• **Exercise**
Leaving out all pictures, reproduce the entries below exactly, from the first line through the line that contains "He also said".

Content starts

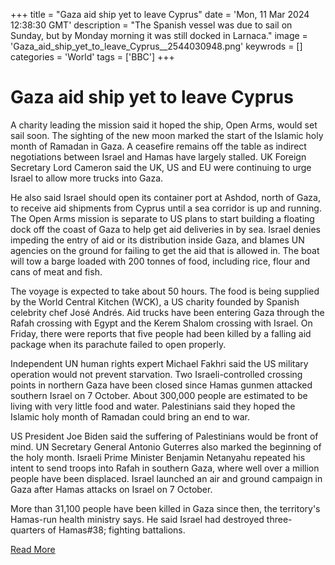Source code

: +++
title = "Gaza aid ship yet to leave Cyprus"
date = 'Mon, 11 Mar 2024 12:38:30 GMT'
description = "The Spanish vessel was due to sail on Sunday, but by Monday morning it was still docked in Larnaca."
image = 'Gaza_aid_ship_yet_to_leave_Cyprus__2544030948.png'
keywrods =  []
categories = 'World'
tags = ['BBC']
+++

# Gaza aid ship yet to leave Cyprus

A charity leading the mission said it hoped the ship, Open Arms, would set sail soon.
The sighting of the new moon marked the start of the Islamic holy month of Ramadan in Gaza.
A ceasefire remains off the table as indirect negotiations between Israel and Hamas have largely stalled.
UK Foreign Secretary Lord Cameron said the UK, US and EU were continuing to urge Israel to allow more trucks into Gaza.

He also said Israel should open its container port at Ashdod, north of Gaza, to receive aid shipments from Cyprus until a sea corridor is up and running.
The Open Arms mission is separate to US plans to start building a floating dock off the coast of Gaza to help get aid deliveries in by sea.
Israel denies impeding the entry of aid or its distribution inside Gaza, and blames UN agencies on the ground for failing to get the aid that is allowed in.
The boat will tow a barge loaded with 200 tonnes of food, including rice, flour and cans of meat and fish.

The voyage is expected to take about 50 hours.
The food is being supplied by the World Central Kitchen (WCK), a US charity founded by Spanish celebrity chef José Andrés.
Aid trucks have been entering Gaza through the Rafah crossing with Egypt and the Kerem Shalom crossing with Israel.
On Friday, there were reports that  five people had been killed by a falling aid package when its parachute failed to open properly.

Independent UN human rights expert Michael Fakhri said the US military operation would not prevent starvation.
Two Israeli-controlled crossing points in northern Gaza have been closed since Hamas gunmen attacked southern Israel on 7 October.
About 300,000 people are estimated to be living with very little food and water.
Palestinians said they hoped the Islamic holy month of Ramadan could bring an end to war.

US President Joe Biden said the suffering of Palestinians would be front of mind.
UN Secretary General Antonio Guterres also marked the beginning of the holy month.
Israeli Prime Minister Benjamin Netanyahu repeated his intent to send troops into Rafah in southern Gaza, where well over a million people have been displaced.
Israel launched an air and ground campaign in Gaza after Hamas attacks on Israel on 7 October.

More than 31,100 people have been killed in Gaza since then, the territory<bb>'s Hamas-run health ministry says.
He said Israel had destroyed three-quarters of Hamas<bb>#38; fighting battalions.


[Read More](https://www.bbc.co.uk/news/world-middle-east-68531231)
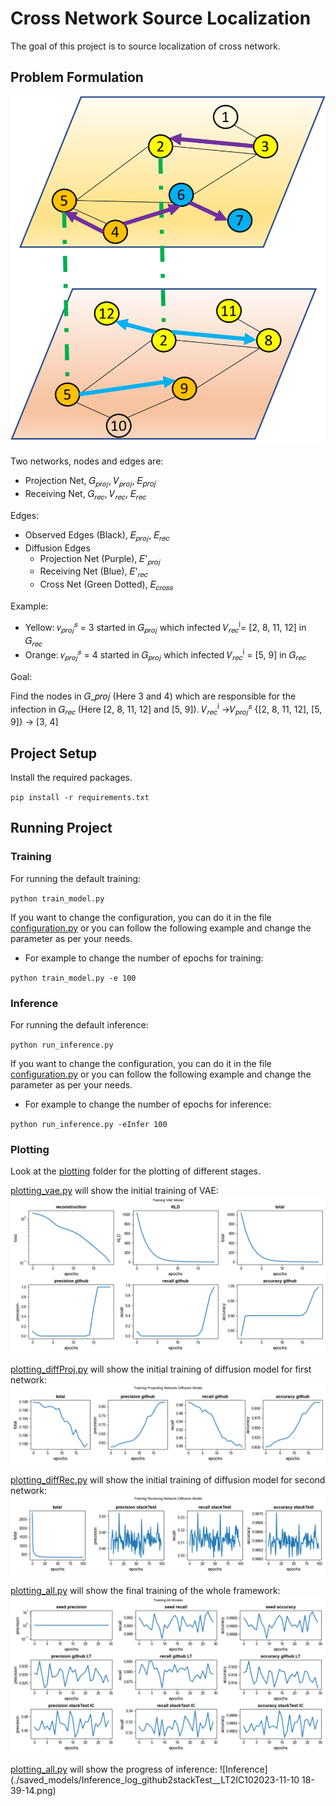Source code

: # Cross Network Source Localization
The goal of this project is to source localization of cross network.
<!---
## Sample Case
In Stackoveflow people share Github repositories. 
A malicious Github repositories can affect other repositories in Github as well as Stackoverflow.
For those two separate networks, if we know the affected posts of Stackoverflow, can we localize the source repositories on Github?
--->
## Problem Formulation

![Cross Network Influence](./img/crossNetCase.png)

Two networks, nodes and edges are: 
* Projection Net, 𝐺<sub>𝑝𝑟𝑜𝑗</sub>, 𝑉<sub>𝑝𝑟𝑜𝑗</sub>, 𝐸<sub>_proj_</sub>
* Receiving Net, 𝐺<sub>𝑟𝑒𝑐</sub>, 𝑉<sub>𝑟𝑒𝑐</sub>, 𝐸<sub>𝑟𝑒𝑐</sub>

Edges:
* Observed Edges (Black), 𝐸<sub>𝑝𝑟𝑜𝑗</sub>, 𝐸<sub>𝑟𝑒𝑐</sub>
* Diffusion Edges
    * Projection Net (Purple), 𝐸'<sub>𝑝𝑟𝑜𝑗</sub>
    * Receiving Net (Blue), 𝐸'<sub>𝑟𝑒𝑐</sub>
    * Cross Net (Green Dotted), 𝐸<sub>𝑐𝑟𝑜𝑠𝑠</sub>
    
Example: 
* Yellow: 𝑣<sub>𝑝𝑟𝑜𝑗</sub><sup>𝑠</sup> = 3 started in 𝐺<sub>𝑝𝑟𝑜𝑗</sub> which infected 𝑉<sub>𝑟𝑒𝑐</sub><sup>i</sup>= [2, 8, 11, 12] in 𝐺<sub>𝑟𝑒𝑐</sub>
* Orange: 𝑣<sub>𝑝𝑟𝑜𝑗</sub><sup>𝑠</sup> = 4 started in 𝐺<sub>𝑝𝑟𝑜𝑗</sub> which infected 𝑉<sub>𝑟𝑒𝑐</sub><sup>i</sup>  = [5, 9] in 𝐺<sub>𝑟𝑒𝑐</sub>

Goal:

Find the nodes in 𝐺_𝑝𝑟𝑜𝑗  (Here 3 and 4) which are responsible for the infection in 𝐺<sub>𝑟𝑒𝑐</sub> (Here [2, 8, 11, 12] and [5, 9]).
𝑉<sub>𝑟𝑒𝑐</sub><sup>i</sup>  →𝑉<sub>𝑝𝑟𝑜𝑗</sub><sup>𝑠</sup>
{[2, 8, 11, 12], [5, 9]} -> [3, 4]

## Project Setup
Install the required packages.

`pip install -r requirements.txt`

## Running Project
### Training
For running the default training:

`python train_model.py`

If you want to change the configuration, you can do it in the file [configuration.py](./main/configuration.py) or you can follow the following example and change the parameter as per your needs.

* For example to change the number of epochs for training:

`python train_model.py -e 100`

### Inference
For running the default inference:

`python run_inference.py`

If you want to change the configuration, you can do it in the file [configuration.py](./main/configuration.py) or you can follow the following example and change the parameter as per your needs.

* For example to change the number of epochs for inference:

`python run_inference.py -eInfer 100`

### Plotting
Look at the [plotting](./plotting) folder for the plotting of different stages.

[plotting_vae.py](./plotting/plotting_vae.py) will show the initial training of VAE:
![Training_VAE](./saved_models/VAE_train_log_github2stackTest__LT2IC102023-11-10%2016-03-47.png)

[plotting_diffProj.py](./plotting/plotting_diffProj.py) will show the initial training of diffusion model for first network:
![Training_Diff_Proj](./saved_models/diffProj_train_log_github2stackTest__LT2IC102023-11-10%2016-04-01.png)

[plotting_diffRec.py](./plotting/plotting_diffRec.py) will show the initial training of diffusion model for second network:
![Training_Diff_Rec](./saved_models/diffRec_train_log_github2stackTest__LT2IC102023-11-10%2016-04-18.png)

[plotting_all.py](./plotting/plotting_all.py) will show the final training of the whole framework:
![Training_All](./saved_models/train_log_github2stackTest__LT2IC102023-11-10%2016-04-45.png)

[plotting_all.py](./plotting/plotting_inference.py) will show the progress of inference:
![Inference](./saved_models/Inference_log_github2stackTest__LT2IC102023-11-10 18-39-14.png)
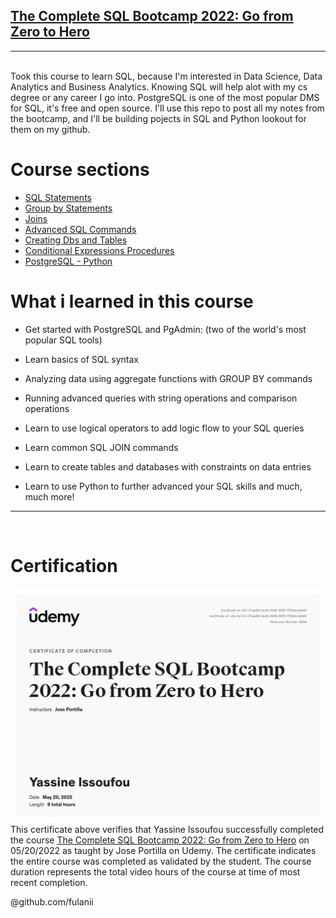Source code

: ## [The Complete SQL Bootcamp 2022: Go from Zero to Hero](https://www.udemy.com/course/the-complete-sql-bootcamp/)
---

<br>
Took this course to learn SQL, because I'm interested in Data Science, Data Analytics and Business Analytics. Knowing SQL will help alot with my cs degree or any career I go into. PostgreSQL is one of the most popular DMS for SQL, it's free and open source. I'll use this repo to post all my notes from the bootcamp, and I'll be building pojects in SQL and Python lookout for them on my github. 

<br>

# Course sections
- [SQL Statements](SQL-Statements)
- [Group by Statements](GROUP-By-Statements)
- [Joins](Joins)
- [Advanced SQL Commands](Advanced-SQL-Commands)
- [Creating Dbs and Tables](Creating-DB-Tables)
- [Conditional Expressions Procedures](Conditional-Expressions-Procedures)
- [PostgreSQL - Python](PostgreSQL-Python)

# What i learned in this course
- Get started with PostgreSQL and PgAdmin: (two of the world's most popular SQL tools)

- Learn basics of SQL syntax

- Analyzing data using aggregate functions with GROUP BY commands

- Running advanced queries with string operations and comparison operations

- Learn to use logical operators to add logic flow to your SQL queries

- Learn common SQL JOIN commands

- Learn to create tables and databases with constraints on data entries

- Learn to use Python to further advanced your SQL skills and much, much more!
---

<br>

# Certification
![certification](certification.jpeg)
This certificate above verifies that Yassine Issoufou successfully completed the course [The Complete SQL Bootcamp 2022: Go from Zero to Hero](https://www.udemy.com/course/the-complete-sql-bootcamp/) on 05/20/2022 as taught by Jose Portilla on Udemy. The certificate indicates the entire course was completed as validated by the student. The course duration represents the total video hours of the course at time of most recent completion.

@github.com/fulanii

Content ends

• **Answer area**
Source code

: +++
title = "Gaza aid ship yet to leave Cyprus"
date = 'Mon, 11 Mar 2024 12:38:30 GMT'
description = "The Spanish vessel was due to sail on Sunday, but by Monday morning it was still docked in Larnaca."
image = 'Gaza_aid_ship_yet_to_leave_Cyprus__2544030948.png'
keywrods =  []
categories = 'World'
tags = ['BBC']
+++

# Gaza aid ship yet to leave Cyprus

A charity leading the mission said it hoped the ship, Open Arms, would set sail soon.
The sighting of the new moon marked the start of the Islamic holy month of Ramadan in Gaza.
A ceasefire remains off the table as indirect negotiations between Israel and Hamas have largely stalled.
UK Foreign Secretary Lord Cameron said the UK, US and EU were continuing to urge Israel to allow more trucks into Gaza.

He also said Israel should open its container port at Ashdod, north of Gaza, to receive aid shipments from Cyprus until a sea corridor is up and running.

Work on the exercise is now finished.